Henry III grants a charter to Westminster Abbey in a relief outside the Supreme Court Credit: alamy

SIR – Edward Malnick’s report that the Government is to prioritise reform of the Supreme Court is excellent news.

Tackling judicial activism – and the related issue of human rights – is central to delivering the Government’s agenda. It is not only important for rebuilding law and order, and re-establishing control of our borders, but also for disparate other issues, from addressing illegal incursions by travellers to shielding our service personnel from vexatious litigation.

The success of such reform is likely to be determined by a factor outside the legislative design of the new structure: the selection of the court’s permanent members.
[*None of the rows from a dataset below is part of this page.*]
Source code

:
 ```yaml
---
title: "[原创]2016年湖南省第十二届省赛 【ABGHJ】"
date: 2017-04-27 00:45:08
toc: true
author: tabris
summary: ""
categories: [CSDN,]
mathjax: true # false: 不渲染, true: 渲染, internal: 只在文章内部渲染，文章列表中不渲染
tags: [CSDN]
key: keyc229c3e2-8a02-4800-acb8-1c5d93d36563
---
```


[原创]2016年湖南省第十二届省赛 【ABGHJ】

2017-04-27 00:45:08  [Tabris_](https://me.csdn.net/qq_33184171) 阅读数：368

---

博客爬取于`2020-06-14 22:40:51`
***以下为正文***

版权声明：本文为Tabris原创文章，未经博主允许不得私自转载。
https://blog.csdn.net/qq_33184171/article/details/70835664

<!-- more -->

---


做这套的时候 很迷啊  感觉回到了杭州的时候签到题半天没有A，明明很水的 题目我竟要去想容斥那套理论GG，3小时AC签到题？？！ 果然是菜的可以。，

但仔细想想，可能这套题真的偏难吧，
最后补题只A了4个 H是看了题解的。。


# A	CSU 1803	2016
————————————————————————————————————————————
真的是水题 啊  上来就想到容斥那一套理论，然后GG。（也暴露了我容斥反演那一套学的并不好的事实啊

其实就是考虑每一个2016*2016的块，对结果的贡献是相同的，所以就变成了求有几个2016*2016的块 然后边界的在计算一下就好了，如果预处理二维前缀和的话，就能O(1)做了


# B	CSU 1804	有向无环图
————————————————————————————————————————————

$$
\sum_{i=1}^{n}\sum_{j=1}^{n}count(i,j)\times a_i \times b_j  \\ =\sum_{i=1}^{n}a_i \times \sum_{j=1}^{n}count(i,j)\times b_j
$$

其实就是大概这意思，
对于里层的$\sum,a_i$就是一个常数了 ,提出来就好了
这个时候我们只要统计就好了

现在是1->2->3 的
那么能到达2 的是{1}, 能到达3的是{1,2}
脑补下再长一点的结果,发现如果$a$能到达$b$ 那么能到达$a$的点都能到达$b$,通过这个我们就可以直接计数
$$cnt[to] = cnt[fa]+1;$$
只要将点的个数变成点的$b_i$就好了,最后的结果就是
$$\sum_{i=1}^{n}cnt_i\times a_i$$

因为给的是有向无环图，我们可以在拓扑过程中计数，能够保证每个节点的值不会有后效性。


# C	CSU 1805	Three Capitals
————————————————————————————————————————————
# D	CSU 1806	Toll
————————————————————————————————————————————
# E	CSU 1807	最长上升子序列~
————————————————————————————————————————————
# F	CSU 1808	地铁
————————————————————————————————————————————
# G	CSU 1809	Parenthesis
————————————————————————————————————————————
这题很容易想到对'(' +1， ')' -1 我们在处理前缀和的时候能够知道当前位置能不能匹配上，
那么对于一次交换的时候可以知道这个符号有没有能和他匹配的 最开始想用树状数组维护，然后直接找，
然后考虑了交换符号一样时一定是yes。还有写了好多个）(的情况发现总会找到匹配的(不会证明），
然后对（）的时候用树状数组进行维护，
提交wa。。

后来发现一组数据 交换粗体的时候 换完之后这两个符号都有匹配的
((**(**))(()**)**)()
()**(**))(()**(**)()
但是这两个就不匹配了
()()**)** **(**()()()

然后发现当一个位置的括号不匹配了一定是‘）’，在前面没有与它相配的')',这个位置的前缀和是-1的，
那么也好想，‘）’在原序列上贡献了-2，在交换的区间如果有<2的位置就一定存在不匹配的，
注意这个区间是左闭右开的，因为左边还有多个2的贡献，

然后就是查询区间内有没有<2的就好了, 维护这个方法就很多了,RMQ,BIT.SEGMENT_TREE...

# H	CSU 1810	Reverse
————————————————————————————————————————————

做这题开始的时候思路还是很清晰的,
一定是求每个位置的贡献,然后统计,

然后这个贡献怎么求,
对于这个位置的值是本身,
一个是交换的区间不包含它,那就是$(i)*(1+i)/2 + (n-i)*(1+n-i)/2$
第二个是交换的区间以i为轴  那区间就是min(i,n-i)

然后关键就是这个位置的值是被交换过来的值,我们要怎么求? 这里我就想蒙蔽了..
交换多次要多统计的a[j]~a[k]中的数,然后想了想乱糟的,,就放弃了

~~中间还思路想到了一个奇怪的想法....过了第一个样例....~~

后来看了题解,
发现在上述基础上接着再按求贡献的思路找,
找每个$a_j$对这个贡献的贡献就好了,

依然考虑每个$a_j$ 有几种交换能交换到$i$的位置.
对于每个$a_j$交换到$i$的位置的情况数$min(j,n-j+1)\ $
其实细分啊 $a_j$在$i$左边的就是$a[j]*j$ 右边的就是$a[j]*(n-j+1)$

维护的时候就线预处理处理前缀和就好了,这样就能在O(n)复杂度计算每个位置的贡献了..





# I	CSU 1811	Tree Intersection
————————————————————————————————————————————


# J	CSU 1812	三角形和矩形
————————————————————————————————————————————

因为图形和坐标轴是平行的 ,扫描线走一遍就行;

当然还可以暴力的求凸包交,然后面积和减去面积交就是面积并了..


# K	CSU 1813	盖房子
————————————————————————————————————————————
Nearly all the existing members collaborated in the politicised ruling on prorogation, quoting a judgment of 1611 which preceded the Bill of Rights. The foundation of their claim was “that the limits of prerogative powers were set by 
law and were determined by the courts”. Yet the Bill of Rights – which says no such thing – is the cornerstone of our uncodified constitution.

By taking this position, members of this court traduced the settled position of the Crown in Parliament, thereby undermining confidence in the law. If their membership simply rolls over into the new structure, the law may change but the constitutional mindset won’t.

Sir Julian Brazier
Canterbury, Kent

 

SIR – Jane Smith (Letters, November 15) does well to remind us of Liversidge v Anderson, the 1941 decision of what was then the highest court, the House of Lords. For me, too, over a long legal career, it has been a decision of indelible and unforgettable impact.

It was a split decision in which a majority held that, under emergency legislation, the wartime government could detain persons whom the home secretary had reasonable cause to believe were dangerous to the war effort.

A court was unable to challenge the government’s stated belief in the existence of such cause. Yet it is the powerful and eloquent dissent by the Australian-born Lord Atkin for which that wartime case is now remembered: “Amidst the clash of arms, the laws are not silent. They may be changed, but they speak the same language in war as in peace. It has always been one of the pillars of freedom, one of the principles of liberty for which … we are now fighting, that the judges … stand between the subject and any attempted encroachments on his liberty… alert to see that any coercive act is justified in law”.

It was that Atkinian dissent that heralded the doctrine of judicial review of government decisions, which some now claim has gone too far and threatens judges’ traditional interpretative, rather than law-making, role.